Section 145 further provides that to the extent a director or officer
of a corporation has been successful on the merits or otherwise in the defense
of any action, suit or proceeding referred to in subsections (a) and (b) of
Section 145, or in defense of any claim, issue or matter therein, he shall be
indemnified against expenses (including attorneys' fees) actually and reasonably
incurred by him in connection therewith; that indemnification provided for by
Section 145 shall be deemed exclusive of any other rights to which the
indemnified party may be entitled; that indemnification provided for by Section
145 shall, unless otherwise provided when authorized or ratified, continue as to
a person who has ceased to be a director, officer, employee or agent and shall
inure to the benefit of such person's heirs, executors and administrators; and
empowers the corporation to purchase and maintain insurance on behalf of a
director or officer of the corporation against any liability asserted against
him and incurred by him in any such capacity, or arising out of his status as
such, whether or not the corporation would have the power to indemnify him
against such liabilities under Section 145. Article SIXTH of the Company's
Restated Certificate of Incorporation and Article Sixth of the Company's Bylaws
provide that the Company shall indemnify its directors and officers to the
fullest extent authorized by the DGCL.
The Company also provides liability insurance for its directors and
officers which provides for coverage against loss from claims made against
directors and officers in their capacity as such, including liabilities under
the Securities Act of 1933, as amended. The Company or its subsidiaries have
also agreed to indemnify certain directors and officers against loss from claims
made against such persons in connection with the performance of their duties
under certain employment and other agreements. Such indemnification is generally
to the same extent as provided in the Company's By-laws.
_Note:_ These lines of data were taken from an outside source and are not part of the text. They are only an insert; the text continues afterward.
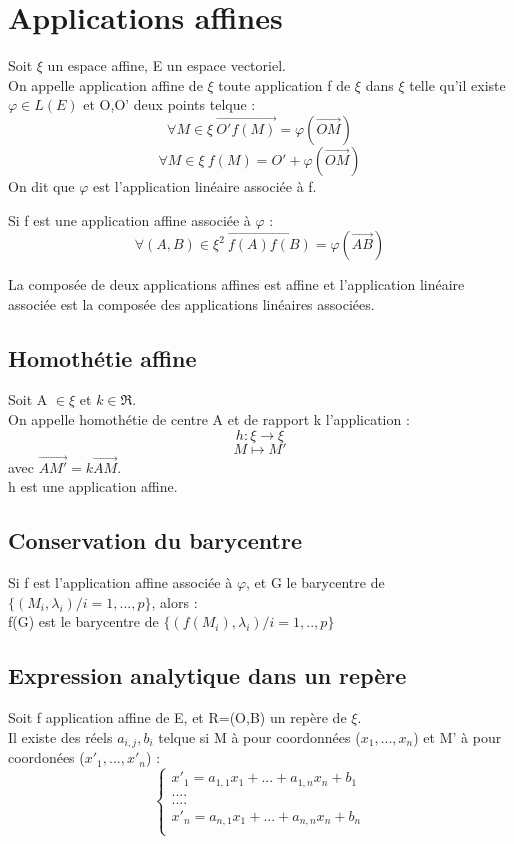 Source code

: \section{Applications affines}
\begin{de}
Soit $\xi$ un espace affine, E un espace vectoriel.\\
On appelle application affine de $\xi$ toute application f de $\xi$ dans $\xi$ telle qu'il existe $\varphi \in L(E)$ et O,O' deux points telque :
$$\forall M \in \xi~ \overrightarrow{O'f(M)} = \varphi(\overrightarrow{OM})$$
$$\forall M \in \xi~ f(M) = O'+\varphi(\overrightarrow{OM})$$
On dit que $\varphi$ est l'application linéaire associée à f.
\end{de}
\begin{prop}
Si f est une application affine associée à $\varphi$ : 
$$\forall (A,B) \in \xi^2~ \overrightarrow{f(A)f(B)} = \varphi(\overrightarrow{AB})$$
\end{prop}
\begin{prop}
 La composée de deux applications affines est affine et l'application linéaire associée est la composée des applications linéaires associées.
\end{prop}
\subsection{Homothétie affine}
\begin{de}
Soit A $\in \xi$ et $k \in \Re$.\\
On appelle homothétie de centre A et de rapport k l'application :
$$h : \xi \rightarrow \xi$$
$$M \mapsto M'$$
avec $\overrightarrow{AM'} = k\overrightarrow{AM}$.\\
h est une application affine.
\end{de}
\subsection{Conservation du barycentre}
\begin{prop}
Si f est l'application affine associée à $\varphi$, et G le barycentre de $\{(M_i,\lambda_i)/ i=1,...,p\}$, alors :\\
f(G) est le barycentre de $\{(f(M_i),\lambda_i)/i=1,..,p\}$
\end{prop}
\subsection{Expression analytique dans un repère}
\begin{de}
Soit f application affine de E, et R=(O,B) un repère de $\xi$.\\
Il existe des réels $a_{i,j},b_i$ telque si M à pour coordonnées ($x_1,...,x_n$) et M' à pour coordonées ($x'_1,...,x'_n$) :
\[\left\{\begin{array}{l}
   x'_1 = a_{1,1}x_1+...+a_{1,n}x_n+b_1  \\
   ....\\
   ....\\
   x'_n = a_{n,1}x_1+...+a_{n,n}x_n+b_n\\
  \end{array}\right.\]
\end{de}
Section 102(b)(7) of the DGCL provides that a certificate of
incorporation may contain a provision eliminating or limiting the personal
liability of a director to the corporation or its stockholders for monetary
damages for breach of fiduciary duty as a director, provided that such provision
shall not eliminate or limit the liability of a director: (i) for any breach of
the director's duty of loyalty to the corporation or its stockholders, (ii) for
acts or omissions not in good faith or which involve intentional misconduct or
knowing violation of law, (iii) under Section 174 of the DGCL, or (iv) for any
transaction from which the director derived an improper personal benefit.
Article SIXTH of the Company's Certificate of Incorporation limits the liability
of directors to the fullest extent permitted by the DGCL.
Item 7. Exemption from Registration.
Not Applicable.
Item 8. Exhibits.
Exhibit Number Description
5.1 Opinion of Gregory F. Van Gundy with respect to the
legality of the securities being registered
23.1 Consent of Deloitte & Touche LLP
24.1 Powers of Attorney of certain directors of the
Company (incorporated by reference to the Company's
Annual Report on Form 10-K for the year ended
December 31, 1999)
24.2 Powers of Attorney of certain directors of the
Company (Messrs. Cabiallavetta and Davis)
Item 9. Undertakings.
The undersigned registrant hereby undertakes:
(1) To file, during any period in which offers or sales are being made,
a post-effective amendment to this registration statement:
(i) To include any prospectus required by Section 10(a)(3)
of the Securities Act of 1933;
(ii) To reflect in the prospectus any facts or events arising
after the effective date of the registration statement (or the most
recent post-effective amendment thereof) which, individually or in the
aggregate, represent a fundamental change in the information set forth
in the registration statement. Notwithstanding the foregoing, any
increase or decrease in volume of securities offered (if the total
dollar value of securities offered would not exceed that which was
registered) and any deviation from the low or high and of the estimated
maximum offering range may be reflected in the form of prospectus filed
with the Securities and Exchange Commission (the "Commission") pursuant
to Rule 424(b) if, in the aggregate, the changes in volume and price
represent no more than 20 percent change in the maximum aggregate
offering price set forth in the "Calculation of Registration Fee" table
in the effective registration statement;
(iii) To include any material information with respect to the
plan of distribution not previously disclosed in the registration
statement or any material change to such information in the
registration statement;
provided, however, that paragraphs (1)(i) and (1)(ii) do not apply if the
registration statement is on Form S-3, Form S-8 or Form F-3, and the information
required to be included in a post-effective amendment by those paragraphs is
contained in periodic reports filed with or furnished to the Commission by the
registrant pursuant to Section 13 or 15(d) of the Securities Exchange Act of
1934 that are incorporated by reference in the registration statement.
(2) That, for the purpose of determining any liability under the
Securities Act of 1933, as amended, each such post-effective amendment shall be
deemed to be a new registration statement relating to the securities offered
therein, and the offering of such securities at that time shall be deemed to be
the initial bona fide offering thereof.
(3) To remove from registration by means of a post-effective amendment
any of the securities being registered which remain unsold at the termination of
the offering.
The undersigned registrant hereby undertakes that, for
purposes of determining any liability under the Securities Act of 1933, as
amended, each filing of the registrant's annual report pursuant to Section 13(a)
or 15(d) of the Securities Exchange Act of 1934 (and, where applicable, each
filing of an employee benefit plan's annual report pursuant to Section 15(d) of
the Securities Exchange Act of 1934) that is incorporated by reference in the
registration statement shall be deemed to be a new registration statement
relating to the securities offered therein, and the offering of such securities
at that time shall be deemed to be the initial bona fide offering thereof.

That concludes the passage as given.